▸ REQUIRED ACTION
Keeping every word the same, give again only the lines from the one with "- bug save user in save model audit" through the end of the data, both included, and leave every picture out.

Stored data:
━━━━━━━━
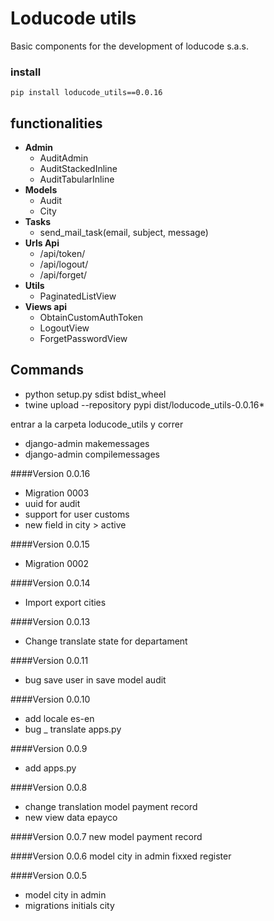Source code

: # Loducode utils

Basic components for the development of loducode s.a.s.

### install

`pip install loducode_utils==0.0.16`

## functionalities

- **Admin**
    - AuditAdmin
    - AuditStackedInline
    - AuditTabularInline
- **Models**
    - Audit
    - City  
- **Tasks**
    - send_mail_task(email, subject, message)
- **Urls Api**
    - /api/token/
    - /api/logout/
    - /api/forget/
- **Utils**
    - PaginatedListView
- **Views api**
    - ObtainCustomAuthToken
    - LogoutView
    - ForgetPasswordView

## Commands

- python setup.py sdist bdist_wheel
- twine upload --repository pypi dist/loducode_utils-0.0.16*

entrar a la carpeta loducode_utils y correr
- django-admin makemessages
- django-admin compilemessages

####Version 0.0.16
- Migration 0003
- uuid for audit
- support for user customs
- new field in city > active

####Version 0.0.15
- Migration 0002

####Version 0.0.14
- Import export cities

####Version 0.0.13
- Change translate state for departament

####Version 0.0.11
- bug save user in save model audit

####Version 0.0.10
- add locale es-en
- bug _ translate apps.py

####Version 0.0.9
- add apps.py

####Version 0.0.8
- change translation model payment record
- new view data epayco

####Version 0.0.7
new model payment record

####Version 0.0.6
model city in admin fixxed register

####Version 0.0.5

- model city in admin
- migrations initials city
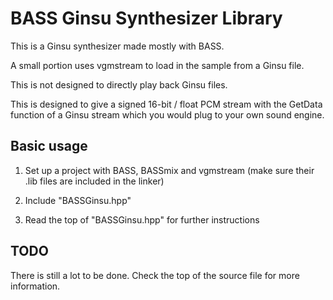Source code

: # BASS Ginsu Synthesizer Library

This is a Ginsu synthesizer made mostly with BASS.

A small portion uses vgmstream to load in the sample from a Ginsu file.

This is not designed to directly play back Ginsu files.

This is designed to give a signed 16-bit / float PCM stream with the GetData function of a Ginsu stream which you would plug to your own sound engine.

## Basic usage

1. Set up a project with BASS, BASSmix and vgmstream (make sure their .lib files are included in the linker)

2. Include "BASSGinsu.hpp"

3. Read the top of "BASSGinsu.hpp" for further instructions

## TODO

There is still a lot to be done. Check the top of the source file for more information.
━━━━━━━━
▸ TASK ANSWER
- bug save user in save model audit

####Version 0.0.10
- add locale es-en
- bug _ translate apps.py

####Version 0.0.9
- add apps.py

####Version 0.0.8
- change translation model payment record
- new view data epayco

####Version 0.0.7
new model payment record

####Version 0.0.6
model city in admin fixxed register

####Version 0.0.5

- model city in admin
- migrations initials city
Source code

: # BASS Ginsu Synthesizer Library

This is a Ginsu synthesizer made mostly with BASS.

A small portion uses vgmstream to load in the sample from a Ginsu file.

This is not designed to directly play back Ginsu files.

This is designed to give a signed 16-bit / float PCM stream with the GetData function of a Ginsu stream which you would plug to your own sound engine.

## Basic usage

1. Set up a project with BASS, BASSmix and vgmstream (make sure their .lib files are included in the linker)

2. Include "BASSGinsu.hpp"

3. Read the top of "BASSGinsu.hpp" for further instructions

## TODO

There is still a lot to be done. Check the top of the source file for more information.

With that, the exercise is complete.